◆ EXERCISE
Copy out each line in the material below that has the word "AyudaVistas".

◆ EXTRACTED INFORMATION
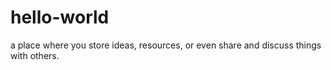 # hello-world
a place where you store ideas, resources, or even share and discuss things with others.
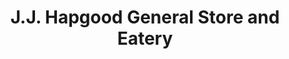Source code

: ---
title: "J.J. Hapgood General Store and Eatery"
url: /peru/j-j-hapgood-general-store-and-eatery/
shop: general
---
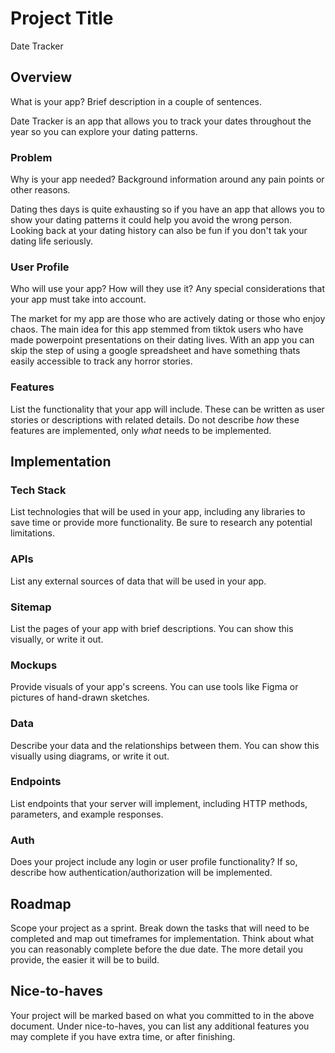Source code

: # Project Title

Date Tracker

## Overview

What is your app? Brief description in a couple of sentences.

Date Tracker is an app that allows you to track your dates throughout the year so you can explore your dating patterns.

### Problem

Why is your app needed? Background information around any pain points or other reasons.

Dating thes days is quite exhausting so if you have an app that allows you to show your dating patterns it could help you avoid the wrong person. Looking back at your dating history can also be fun if you don't tak your dating life seriously.

### User Profile

Who will use your app? How will they use it? Any special considerations that your app must take into account.

The market for my app are those who are actively dating or those who enjoy chaos. The main idea for this app stemmed from tiktok users who have made powerpoint presentations on their dating lives. With an app you can skip the step of using a google spreadsheet and have something thats easily accessible to track any horror stories.

### Features

List the functionality that your app will include. These can be written as user stories or descriptions with related details. Do not describe _how_ these features are implemented, only _what_ needs to be implemented.

## Implementation

### Tech Stack

List technologies that will be used in your app, including any libraries to save time or provide more functionality. Be sure to research any potential limitations.

### APIs

List any external sources of data that will be used in your app.

### Sitemap

List the pages of your app with brief descriptions. You can show this visually, or write it out.

### Mockups

Provide visuals of your app's screens. You can use tools like Figma or pictures of hand-drawn sketches.

### Data

Describe your data and the relationships between them. You can show this visually using diagrams, or write it out.

### Endpoints

List endpoints that your server will implement, including HTTP methods, parameters, and example responses.

### Auth

Does your project include any login or user profile functionality? If so, describe how authentication/authorization will be implemented.

## Roadmap

Scope your project as a sprint. Break down the tasks that will need to be completed and map out timeframes for implementation. Think about what you can reasonably complete before the due date. The more detail you provide, the easier it will be to build.

## Nice-to-haves

Your project will be marked based on what you committed to in the above document. Under nice-to-haves, you can list any additional features you may complete if you have extra time, or after finishing.
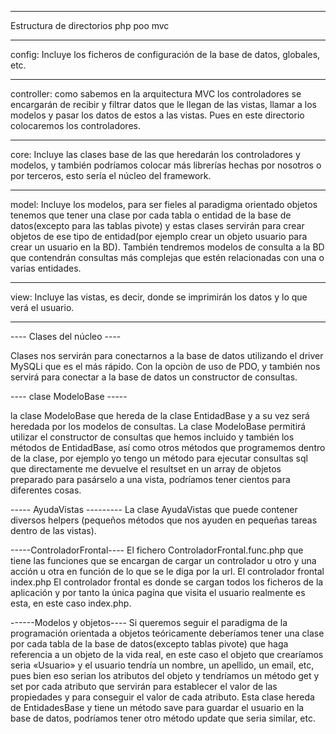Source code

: 
----------------------------------------------------------------------------------------------------------------------
Estructura de directorios php poo mvc
______________________________________________________________________________________________________________________

config: Incluye los ficheros de configuración de la base de datos, globales, etc.
_____________________________________________________________________________________________________________________

controller: como sabemos en la arquitectura MVC los controladores se encargarán de recibir y filtrar datos que le llegan de las vistas, llamar a los modelos y pasar los datos de estos a las vistas. Pues en este directorio colocaremos los controladores.
_____________________________________________________________________________________________________________________
core: Incluye las clases base de las que heredarán los controladores y modelos, y también podríamos colocar más librerías hechas por nosotros o por terceros, esto sería el núcleo del framework.
_____________________________________________________________________________________________________________________

model: Incluye los modelos, para ser fieles al paradigma orientado objetos tenemos que tener una clase por cada tabla o entidad de la base de datos(excepto para las tablas pivote) y estas clases servirán para crear objetos de ese tipo de entidad(por ejemplo crear un objeto usuario para crear un usuario en la BD). También tendremos modelos de consulta a la BD que contendrán consultas más complejas que estén relacionadas con una o varias entidades.
_____________________________________________________________________________________________________________________

view: Incluye las vistas, es decir, donde se imprimirán los datos y lo que verá el usuario.
_____________________________________________________________________________________________________________________

---- Clases del núcleo ----

Clases nos servirán para conectarnos a la base de datos utilizando el driver MySQLi que es el más rápido.
Con la opciòn de uso de PDO, y también nos servirá para conectar a la base de datos un constructor de consultas.

---- clase ModeloBase -----

la clase ModeloBase que hereda de la clase EntidadBase y a su vez será heredada por los modelos de consultas. La clase ModeloBase permitirá utilizar el constructor de consultas que hemos incluido y también los métodos de EntidadBase, así como otros métodos que programemos dentro de la clase, por ejemplo yo tengo un método para ejecutar consultas sql que directamente me devuelve el resultset en un array de objetos preparado para pasárselo a una vista, podríamos tener cientos para diferentes cosas.

----- AyudaVistas ---------
La clase AyudaVistas que puede contener diversos helpers (pequeños métodos que nos ayuden en pequeñas tareas dentro de las vistas).

-----ControladorFrontal----
El fichero ControladorFrontal.func.php que tiene las funciones que se encargan de cargar un controlador u otro y una acción u otra en función de lo que se le diga por la url.
El controlador frontal index.php
El controlador frontal es donde se cargan todos los ficheros de la aplicación y por tanto la única pagína que visita el usuario realmente es esta, en este caso index.php.

------Modelos y objetos----
Si queremos seguir el paradigma de la programación orientada a objetos teóricamente deberíamos tener una clase por cada tabla de la base de datos(excepto tablas pivote) que haga referencia a un objeto de la vida real, en este caso el objeto que crearíamos seria «Usuario» y el usuario tendría un nombre, un apellido, un email, etc, pues bien eso serian los atributos del objeto y tendríamos un método get y set por cada atributo que servirán para establecer el valor de las propiedades y para conseguir el valor de cada atributo. Esta clase hereda de EntidadesBase y tiene un método save para guardar el usuario en la base de datos, podríamos tener otro método update que seria similar, etc.
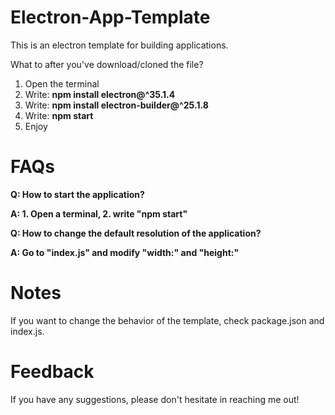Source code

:# Electron-App-Template
This is an electron template for building applications.

What to after you've download/cloned the file?
1. Open the terminal
2. Write: **npm install electron@^35.1.4**
3. Write: **npm install electron-builder@^25.1.8**
4. Write: **npm start**
5. Enjoy

# FAQs
**Q: How to start the application?**

**A: 1. Open a terminal, 2. write "npm start"**

**Q: How to change the default resolution of the application?**

**A: Go to "index.js" and modify "width:" and "height:"**

# Notes
If you want to change the behavior of the template, check package.json and index.js.

# Feedback
If you have any suggestions, please don't hesitate in reaching me out!
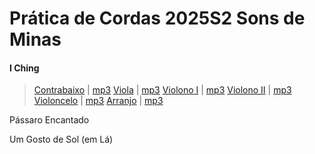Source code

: # Prática de Cordas 2025S2 Sons de Minas

#### **I Ching**

> [Contrabaixo](https://github.com/SESC-pratica-de-cordas/pratica_de_cordas_2025S2_Sons_de_Minas/blob/main/I_Ching_Terra/I%20Ching%20-%20Terra%20-Contrabaixos.pdf) | [mp3](https://github.com/SESC-pratica-de-cordas/pratica_de_cordas_2025S2_Sons_de_Minas/blob/main/I_Ching_Terra/I%20Ching%20-%20Terra%20-Contrabaixos.mp3)
> [Viola](https://github.com/SESC-pratica-de-cordas/pratica_de_cordas_2025S2_Sons_de_Minas/blob/main/I_Ching_Terra/I%20Ching%20-%20Terra%20-Violas.pdf) | [mp3](https://github.com/SESC-pratica-de-cordas/pratica_de_cordas_2025S2_Sons_de_Minas/blob/main/I_Ching_Terra/I%20Ching%20-%20Terra%20-Violas.mp3)
> [Violono I](https://github.com/SESC-pratica-de-cordas/pratica_de_cordas_2025S2_Sons_de_Minas/blob/main/I_Ching_Terra/I%20Ching%20-%20Terra%20-Violinos_1.pdf) | [mp3](https://github.com/SESC-pratica-de-cordas/pratica_de_cordas_2025S2_Sons_de_Minas/blob/main/I_Ching_Terra/I%20Ching%20-%20Terra%20-Violinos_1.mp3)
> [Violono II](https://github.com/SESC-pratica-de-cordas/pratica_de_cordas_2025S2_Sons_de_Minas/blob/main/I_Ching_Terra/I%20Ching%20-%20Terra%20-Violinos_2.pdf) | [mp3](https://github.com/SESC-pratica-de-cordas/pratica_de_cordas_2025S2_Sons_de_Minas/blob/main/I_Ching_Terra/I%20Ching%20-%20Terra%20-Violinos_2.mp3)
> [Violoncelo](https://github.com/SESC-pratica-de-cordas/pratica_de_cordas_2025S2_Sons_de_Minas/blob/main/I_Ching_Terra/I%20Ching%20-%20Terra%20-Violoncelos.pdf) | [mp3](https://github.com/SESC-pratica-de-cordas/pratica_de_cordas_2025S2_Sons_de_Minas/blob/main/I_Ching_Terra/I%20Ching%20-%20Terra%20-Violoncelos.mp3)
> [Arranjo](https://github.com/SESC-pratica-de-cordas/pratica_de_cordas_2025S2_Sons_de_Minas/blob/main/I_Ching_Terra/I%20Ching%20-%20Terra%20.pdf) | [mp3](https://github.com/SESC-pratica-de-cordas/pratica_de_cordas_2025S2_Sons_de_Minas/blob/main/I_Ching_Terra/I%20Ching%20-%20Terra.mp3)




Pássaro Encantado

Um Gosto de Sol (em Lá)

◆ SOLUTION TO THIS PROBLEM
----- AyudaVistas ---------
La clase AyudaVistas que puede contener diversos helpers (pequeños métodos que nos ayuden en pequeñas tareas dentro de las vistas).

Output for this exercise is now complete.